PROBLEM TO WORK ON: Pull every line containing "needed" from the entries.

RECORDS FOR THE TASK:
━━━━━━━━━━

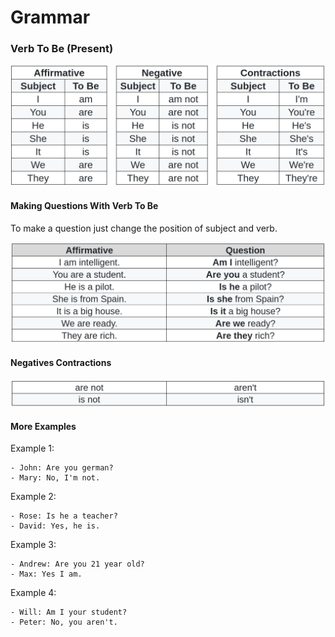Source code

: # Grammar

### Verb To Be (Present)

<img
    src="images/verbtobe.png"
    alt="Verb To Be Tables"
/>

#### Making Questions With Verb To Be

To make a question just change the position of subject and verb.

<img
    src="images/verbtobeques.png"
    alt="Verb To Be Tables"
/>

#### Negatives Contractions

<img
    src="images/verbtobenegcont.png"
    alt="Verb To Be Tables"
/>

#### More Examples

Example 1:

    - John: Are you german?
    - Mary: No, I'm not.

Example 2:

    - Rose: Is he a teacher?
    - David: Yes, he is.

Example 3:

    - Andrew: Are you 21 year old?
    - Max: Yes I am.

Example 4:

    - Will: Am I your student?
    - Peter: No, you aren't.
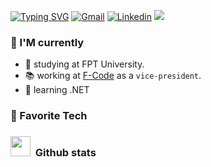 
[![Typing SVG](https://readme-typing-svg.herokuapp.com?color=%2336BCF7&lines=Hello+there!+I'm+Bui+Ngoc+Huy)](https://git.io/typing-svg)
[![Gmail](https://img.shields.io/twitter/url?label=Gmail&logo=gmail&url=https://gmail.com)](mailto:huybui479@gmail.com)
[![Linkedin](https://img.shields.io/twitter/url?label=Linkedin&logo=linkedin&url=https://www.linkedin.com/in/huy-ngoc-43b1911a0/)](https://www.linkedin.com/in/huy-ngoc-43b1911a0/)
![](https://komarev.com/ghpvc/?username=huybui38)

### 🧐 I'M currently
- 🎒 studying at FPT University.
- 📚 working at [F-Code](https://www.facebook.com/fcodefpt) as a `vice-president`.
- 🌱 learning .NET

### 🔨 Favorite Tech 


<h3 align="left"><img src="https://media0.giphy.com/media/f6ytzUt63xVLDDzONe/giphy.gif" width="32">&nbsp;&nbsp;Github stats</h3>

<!--
**huybui38/huybui38** is a ✨ _special_ ✨ repository because its `README.md` (this file) appears on your GitHub profile.

Here are some ideas to get you started:

- 🔭 I’m currently working on ...
- 🌱 I’m currently learning ...
- 👯 I’m looking to collaborate on ...
- 🤔 I’m looking for help with ...
- 💬 Ask me about ...
- 📫 How to reach me: ...
- 😄 Pronouns: ...
- ⚡ Fun fact: ...
-->
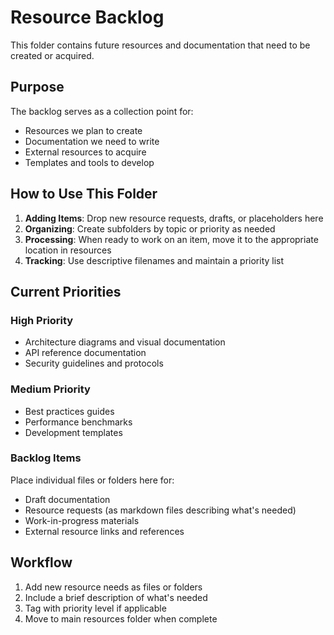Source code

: # Resource Backlog

This folder contains future resources and documentation that need to be created
or acquired.

## Purpose

The backlog serves as a collection point for:

- Resources we plan to create
- Documentation we need to write
- External resources to acquire
- Templates and tools to develop

## How to Use This Folder

1. **Adding Items**: Drop new resource requests, drafts, or placeholders here
2. **Organizing**: Create subfolders by topic or priority as needed
3. **Processing**: When ready to work on an item, move it to the appropriate
   location in resources
4. **Tracking**: Use descriptive filenames and maintain a priority list

## Current Priorities

### High Priority

- Architecture diagrams and visual documentation
- API reference documentation
- Security guidelines and protocols

### Medium Priority

- Best practices guides
- Performance benchmarks
- Development templates

### Backlog Items

Place individual files or folders here for:

- Draft documentation
- Resource requests (as markdown files describing what's needed)
- Work-in-progress materials
- External resource links and references

## Workflow

1. Add new resource needs as files or folders
2. Include a brief description of what's needed
3. Tag with priority level if applicable
4. Move to main resources folder when complete
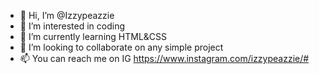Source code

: - 👋 Hi, I’m @Izzypeazzie
- 👀 I’m interested in coding
- 🌱 I’m currently learning HTML&CSS
- 💞️ I’m looking to collaborate on any simple project
- 📫 You can reach me on IG https://www.instagram.com/izzypeazzie/#

<!---
Izzypeazzie/Izzypeazzie is a ✨ special ✨ repository because its `README.md` (this file) appears on your GitHub profile.
You can click the Preview link to take a look at your changes.
--->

━━━━━━━━━━

EXERCISE RESPONSE:
2. **Organizing**: Create subfolders by topic or priority as needed
- Resource requests (as markdown files describing what's needed)
2. Include a brief description of what's needed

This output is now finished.